Плотин в бергсоновской перспективе относится к тому длинному ряду философов, которые игнорировали реальность становления и потому подчиняли время некой абстрактно понимаемой и логически необходимой вечности. Конечно, и сам Бергсон был многим обязан Плотину, в частности представлению последнего о симпатии, легшем в основу бергсоновской интуиции.41 Кроме того, «идеи о нисхождении Единого через ряд этапов в чувственный мир», как и в целом «напряженный ритм нисхождения и восхождения»42 в концепции греческого философа стали одним из историко-философских контекстов «творческой эволюции» Бергсона.
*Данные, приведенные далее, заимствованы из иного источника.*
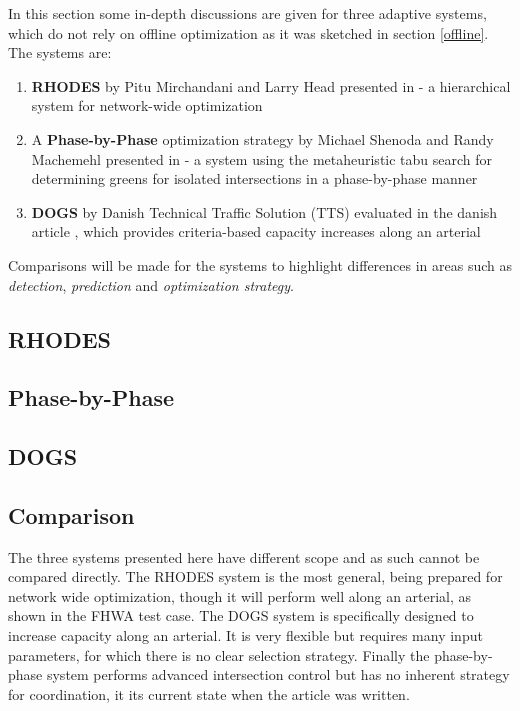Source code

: In this section some in-depth discussions are given for three adaptive systems, which do not rely on offline optimization as it was sketched in section \ref{offline}. The systems are:

\begin{enumerate}
\item \textbf{RHODES} by Pitu Mirchandani and Larry Head presented in \cite{44} - a hierarchical system for network-wide optimization
\item A \textbf{Phase-by-Phase} optimization strategy by Michael Shenoda and Randy Machemehl presented in \cite{1} - a system using the metaheuristic tabu search for determining greens for isolated intersections in a phase-by-phase manner
\item \textbf{DOGS} by Danish Technical Traffic Solution (TTS) evaluated in the danish article \cite{dogs}, which provides criteria-based capacity increases along an arterial
\end{enumerate}

Comparisons will be made for the systems to highlight differences in areas such as \textit{detection}, \textit{prediction} and \textit{optimization strategy}.

\subsection{RHODES}


\subsection{Phase-by-Phase}


\subsection{DOGS}


\subsection{Comparison}
The three systems presented here have different scope and as such cannot be compared directly. The RHODES system is the most general, being prepared for network wide optimization, though it will perform well along an arterial, as shown in the FHWA test case. The DOGS system is specifically designed to increase capacity along an arterial. It is very flexible but requires many input parameters, for which there is no clear selection strategy. Finally the phase-by-phase system performs advanced intersection control but has no inherent strategy for coordination, it its current state when the article was written.


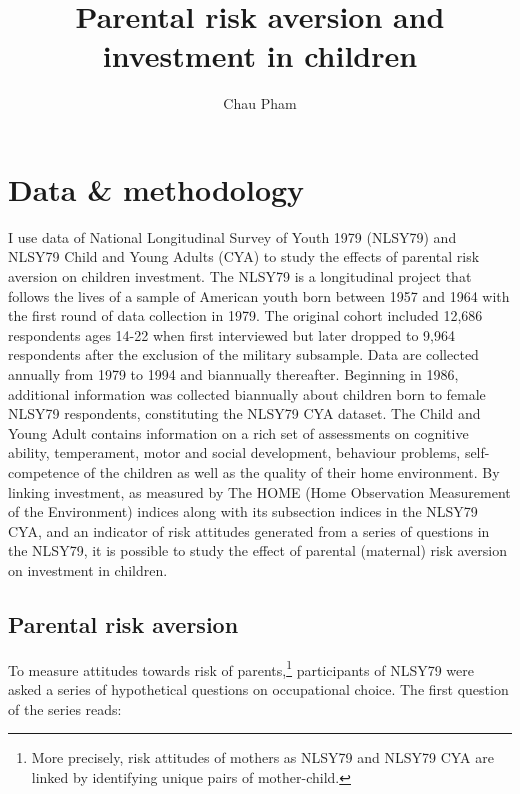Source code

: \documentclass[]{article}
\title{Parental risk aversion and investment in children}
\author{Chau Pham}
\begin{document}
\maketitle
\onehalfspacing

\section{Data \& methodology}
I use data of National Longitudinal Survey of Youth 1979 (NLSY79) and NLSY79 Child and Young Adults (CYA) to study the effects of parental risk aversion on children investment. The NLSY79 is a longitudinal project that follows the lives of a sample of American youth born between 1957 and 1964 with the first round of data collection in 1979. The original cohort included 12,686 respondents ages 14-22 when first interviewed but later dropped to 9,964 respondents after the exclusion of the military subsample. Data are collected annually from 1979 to 1994 and biannually thereafter. Beginning in 1986, additional information was collected biannually about children born to female NLSY79 respondents, constituting the NLSY79 CYA dataset. The Child and Young Adult contains information on a rich set of assessments on cognitive ability, temperament, motor and social development, behaviour problems, self-competence of the children as well as the quality of their home environment. By linking investment, as measured by The HOME (Home Observation Measurement of the Environment) indices along with its subsection indices in the NLSY79 CYA, and an indicator of risk attitudes generated from a series of questions in the NLSY79, it is possible to study the effect of parental (maternal) risk aversion on investment in children.

\subsection{Parental risk aversion}
To measure attitudes towards risk of parents,\footnote{More precisely, risk attitudes of mothers as NLSY79 and NLSY79 CYA are linked by identifying unique pairs of mother-child.} participants of NLSY79 were asked a series of hypothetical questions on occupational choice. The first question of the series reads:
\end{document}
Несмотря на частичную зависимость французского философа от Плотина, существенные различия между ними прежде всего связаны с разным пониманием того, как время относится к вечности: «Плотиновское „нисхождение“ <...> есть движение от вечного, неизменного, представлявшегося выражением высшего совершенства, ко временному, изменчивому и несовершенному; и наоборот, восхождение к Единому выводит за пределы временности, в область вечного. У Бергсона жизненный порыв изначально разворачивается во времени; время — это не то, что, как у Платона в „Тимее“ или у Плотина, может быть преодолено, что свойственно лишь низшим сферам бытия. По Бергсону, время, длительность — неотъемлемая внутренняя суть бытия, как и созидания; процесс творческой эволюции мира, выражаемой метафорой жизненного порыва, невозможен вне времени».43
42. Там же. С. 316.
43. Там же. С. 319.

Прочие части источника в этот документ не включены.